It is of the highest importance to the interests of a community that the arrangements which have been found necessary in the administration of law should be sacredly observed; and yet all are practically set aside in every case of pardon,—for in every such case an interference is allowed which is protected by none of these safeguards. The interference goes to show that, so far as this case is concerned, the respect which it is so desirable to maintain for courts of law is to be set aside. It is, in fact, an arrangement where there is no proper respect for law or for the regular administration of law under the safeguards secured in the wisdom of past ages.

Such are some of the difficulties on the subject of pardon; difficulties which occur inevitably if pardon is never exercised, if it is often exercised, or if it should be always extended to the guilty. These difficulties it has never been in the power of any human wisdom to overcome; and, whichever of these courses has been adopted, evil has always resulted under every form of human administration.
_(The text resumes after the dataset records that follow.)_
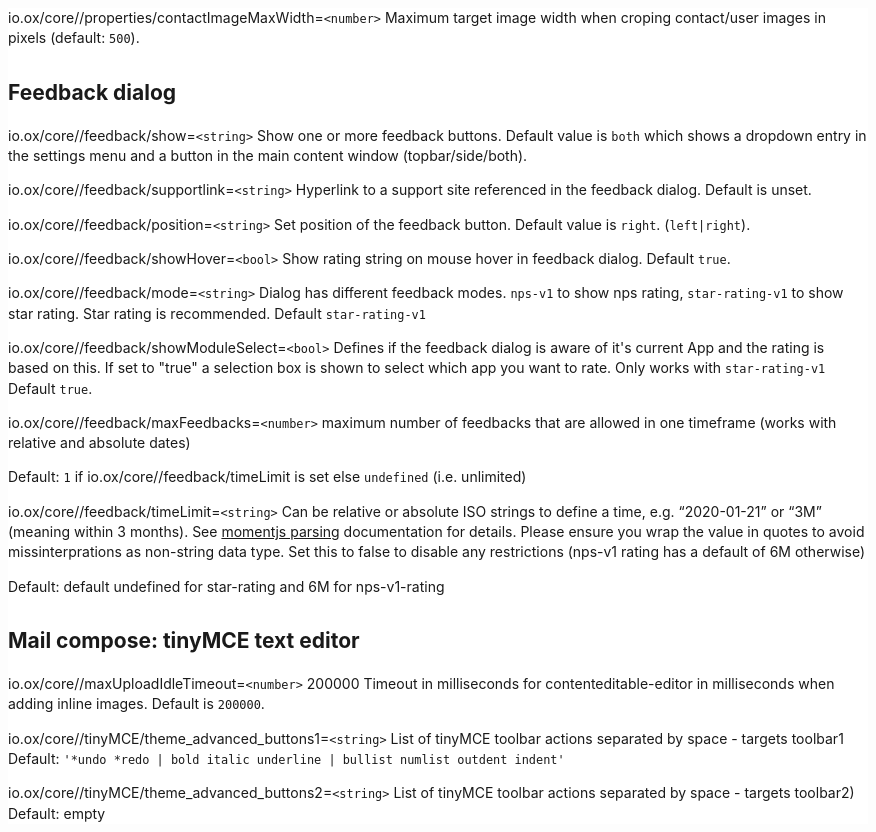 <config>io.ox/core//properties/contactImageMaxWidth=`<number>`</config>
Maximum target image width when croping contact/user images in pixels (default: `500`).

## Feedback dialog

<config>io.ox/core//feedback/show=`<string>`</config>
Show one or more feedback buttons. Default value is `both` which shows a dropdown entry in the settings menu and a button in the main content window (topbar/side/both).

<config>io.ox/core//feedback/supportlink=`<string>`</config>
Hyperlink to a support site referenced in the feedback dialog. Default is unset.

<config>io.ox/core//feedback/position=`<string>`</config>
Set position of the feedback button. Default value is `right`. (`left|right`).

<config>io.ox/core//feedback/showHover=`<bool>`</config>
Show rating string on mouse hover in feedback dialog. Default `true`.

<config>io.ox/core//feedback/mode=`<string>`</config>
Dialog has different feedback modes. `nps-v1` to show nps rating, `star-rating-v1` to show star rating. Star rating is recommended.
Default `star-rating-v1`

<config>io.ox/core//feedback/showModuleSelect=`<bool>`</config>
Defines if the feedback dialog is aware of it's current App and the rating is based on this. If set to "true" a selection box is shown to select which app you want to rate.
Only works with `star-rating-v1`
Default `true`.

<config>io.ox/core//feedback/maxFeedbacks=`<number>`</config>
maximum number of feedbacks that are allowed in one timeframe (works with relative and absolute dates)

Default: `1` if io.ox/core//feedback/timeLimit is set else `undefined` (i.e. unlimited)

<config>io.ox/core//feedback/timeLimit=`<string>`</config>
Can be relative or absolute ISO strings to define a time, e.g. “2020-01-21” or “3M” (meaning within 3 months).
See [momentjs parsing](https://momentjs.com/docs/#/parsing/string/) documentation for details. Please ensure you wrap the value in quotes to avoid missinterprations as non-string data type.
Set this to false to disable any restrictions (nps-v1 rating has a default of 6M otherwise)

Default: default undefined for star-rating and 6M for nps-v1-rating

## Mail compose: tinyMCE text editor

<config>io.ox/core//maxUploadIdleTimeout=`<number>`</config> 200000
Timeout in milliseconds for contenteditable-editor in milliseconds when adding inline images. Default is `200000`.

<config>io.ox/core//tinyMCE/theme_advanced_buttons1=`<string>`</config>
List of tinyMCE toolbar actions separated by space - targets toolbar1<br>
Default: `'*undo *redo | bold italic underline | bullist numlist outdent indent'`

<config>io.ox/core//tinyMCE/theme_advanced_buttons2=`<string>`</config>
List of tinyMCE toolbar actions separated by space - targets toolbar2)
Default: empty
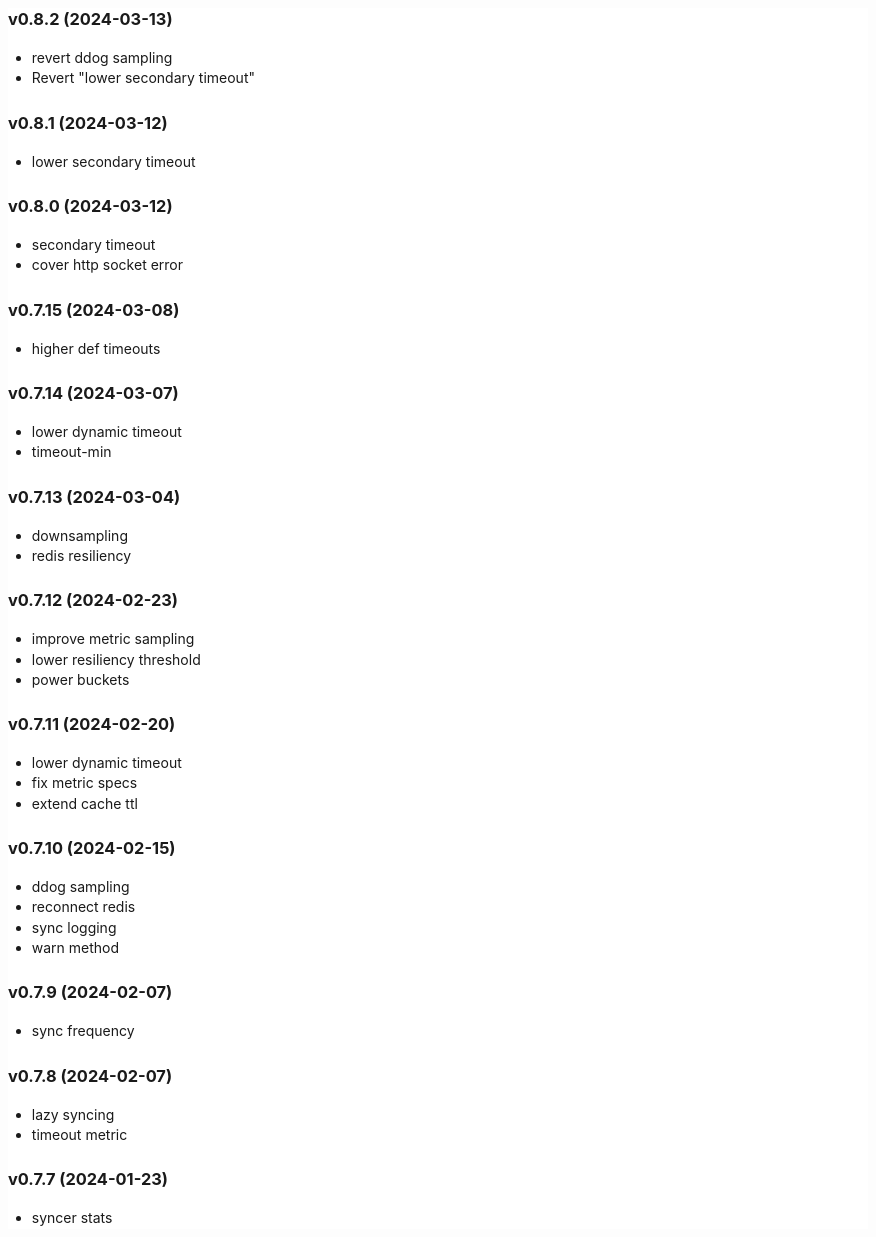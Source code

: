 ###  v0.8.2  (2024-03-13)
- revert ddog sampling
- Revert "lower secondary timeout"

###  v0.8.1  (2024-03-12)
- lower secondary timeout

###  v0.8.0  (2024-03-12)
- secondary timeout
- cover http socket error

###  v0.7.15  (2024-03-08)
- higher def timeouts

###  v0.7.14  (2024-03-07)
- lower dynamic timeout
- timeout-min

###  v0.7.13  (2024-03-04)
- downsampling
- redis resiliency

###  v0.7.12  (2024-02-23)
- improve metric sampling
- lower resiliency threshold
- power buckets

###  v0.7.11  (2024-02-20)
- lower dynamic timeout
- fix metric specs
- extend cache ttl

###  v0.7.10  (2024-02-15)
- ddog sampling
- reconnect redis
- sync logging
- warn method

###  v0.7.9  (2024-02-07)
- sync frequency

###  v0.7.8  (2024-02-07)
- lazy syncing
- timeout metric

###  v0.7.7  (2024-01-23)
- syncer stats
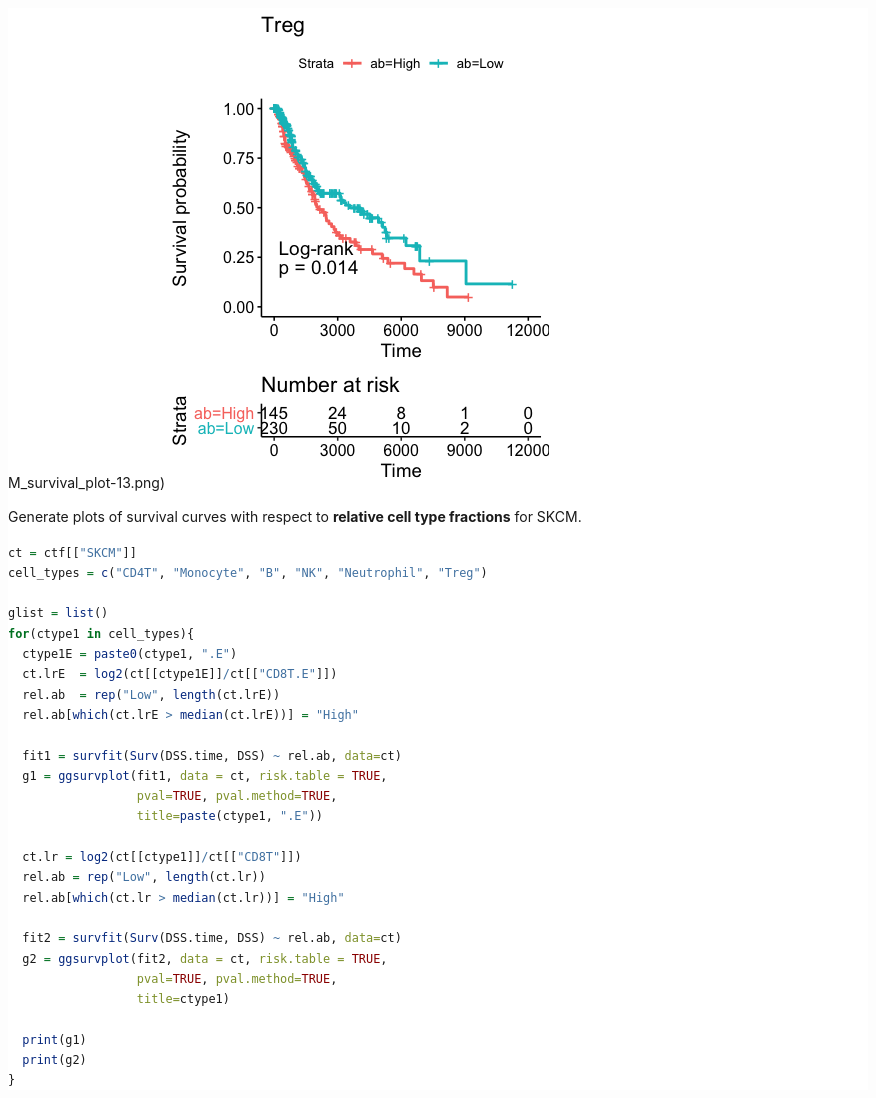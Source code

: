 M_survival_plot-13.png)![](3_cellType_asso_files/figure-html/SKCM_survival_plot-14.png)

Generate plots of survival curves with respect to **relative cell type fractions** for SKCM.


```r
ct = ctf[["SKCM"]]
cell_types = c("CD4T", "Monocyte", "B", "NK", "Neutrophil", "Treg")

glist = list()
for(ctype1 in cell_types){
  ctype1E = paste0(ctype1, ".E")
  ct.lrE  = log2(ct[[ctype1E]]/ct[["CD8T.E"]])
  rel.ab  = rep("Low", length(ct.lrE))
  rel.ab[which(ct.lrE > median(ct.lrE))] = "High"
  
  fit1 = survfit(Surv(DSS.time, DSS) ~ rel.ab, data=ct)
  g1 = ggsurvplot(fit1, data = ct, risk.table = TRUE, 
                  pval=TRUE, pval.method=TRUE, 
                  title=paste(ctype1, ".E"))
  
  ct.lr = log2(ct[[ctype1]]/ct[["CD8T"]])
  rel.ab = rep("Low", length(ct.lr))
  rel.ab[which(ct.lr > median(ct.lr))] = "High"

  fit2 = survfit(Surv(DSS.time, DSS) ~ rel.ab, data=ct)
  g2 = ggsurvplot(fit2, data = ct, risk.table = TRUE, 
                  pval=TRUE, pval.method=TRUE, 
                  title=ctype1)

  print(g1)
  print(g2)
}
```
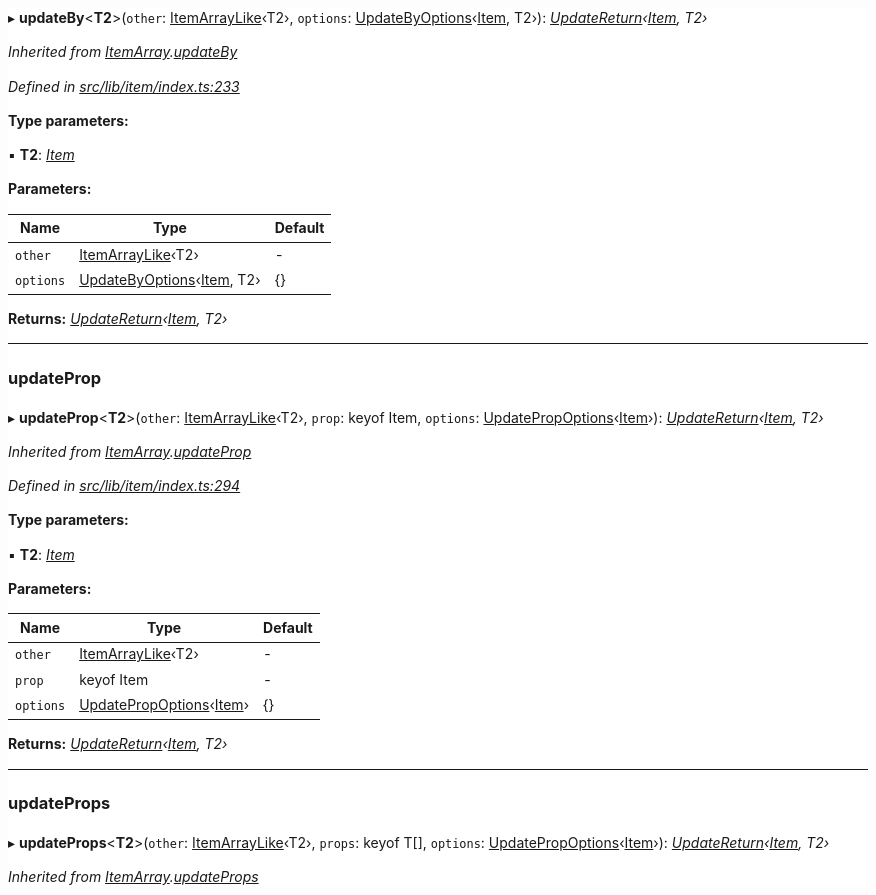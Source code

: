 ▸ **updateBy**<**T2**>(`other`: [ItemArrayLike](../README.md#itemarraylike)‹T2›, `options`: [UpdateByOptions](../README.md#updatebyoptions)‹[Item](../README.md#item), T2›): *[UpdateReturn](../README.md#updatereturn)‹[Item](../README.md#item), T2›*

*Inherited from [ItemArray](itemarray.md).[updateBy](itemarray.md#updateby)*

*Defined in [src/lib/item/index.ts:233](https://github.com/JuroOravec/i18n-util/blob/c9cd5a0/src/lib/item/index.ts#L233)*

**Type parameters:**

▪ **T2**: *[Item](../README.md#item)*

**Parameters:**

Name | Type | Default |
------ | ------ | ------ |
`other` | [ItemArrayLike](../README.md#itemarraylike)‹T2› | - |
`options` | [UpdateByOptions](../README.md#updatebyoptions)‹[Item](../README.md#item), T2› | {} |

**Returns:** *[UpdateReturn](../README.md#updatereturn)‹[Item](../README.md#item), T2›*

___

###  updateProp

▸ **updateProp**<**T2**>(`other`: [ItemArrayLike](../README.md#itemarraylike)‹T2›, `prop`: keyof Item, `options`: [UpdatePropOptions](../README.md#updatepropoptions)‹[Item](../README.md#item)›): *[UpdateReturn](../README.md#updatereturn)‹[Item](../README.md#item), T2›*

*Inherited from [ItemArray](itemarray.md).[updateProp](itemarray.md#updateprop)*

*Defined in [src/lib/item/index.ts:294](https://github.com/JuroOravec/i18n-util/blob/c9cd5a0/src/lib/item/index.ts#L294)*

**Type parameters:**

▪ **T2**: *[Item](../README.md#item)*

**Parameters:**

Name | Type | Default |
------ | ------ | ------ |
`other` | [ItemArrayLike](../README.md#itemarraylike)‹T2› | - |
`prop` | keyof Item | - |
`options` | [UpdatePropOptions](../README.md#updatepropoptions)‹[Item](../README.md#item)› | {} |

**Returns:** *[UpdateReturn](../README.md#updatereturn)‹[Item](../README.md#item), T2›*

___

###  updateProps

▸ **updateProps**<**T2**>(`other`: [ItemArrayLike](../README.md#itemarraylike)‹T2›, `props`: keyof T[], `options`: [UpdatePropOptions](../README.md#updatepropoptions)‹[Item](../README.md#item)›): *[UpdateReturn](../README.md#updatereturn)‹[Item](../README.md#item), T2›*

*Inherited from [ItemArray](itemarray.md).[updateProps](itemarray.md#updateprops)*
No way has been discovered of so adjusting these points as to make the exercise free from difficulty. There has been some defect in the practical working of every system; something wanting which it has never been in the power of a human legislator to introduce into his scheme. There has been everywhere a deep conviction that pardon should in certain cases be extended to the guilty; but how it can be done so as to secure the interests of justice, so as to maintain the power of law, and so as not to be an encouragement for the commission of crime, is a point which has never been settled in any human administration.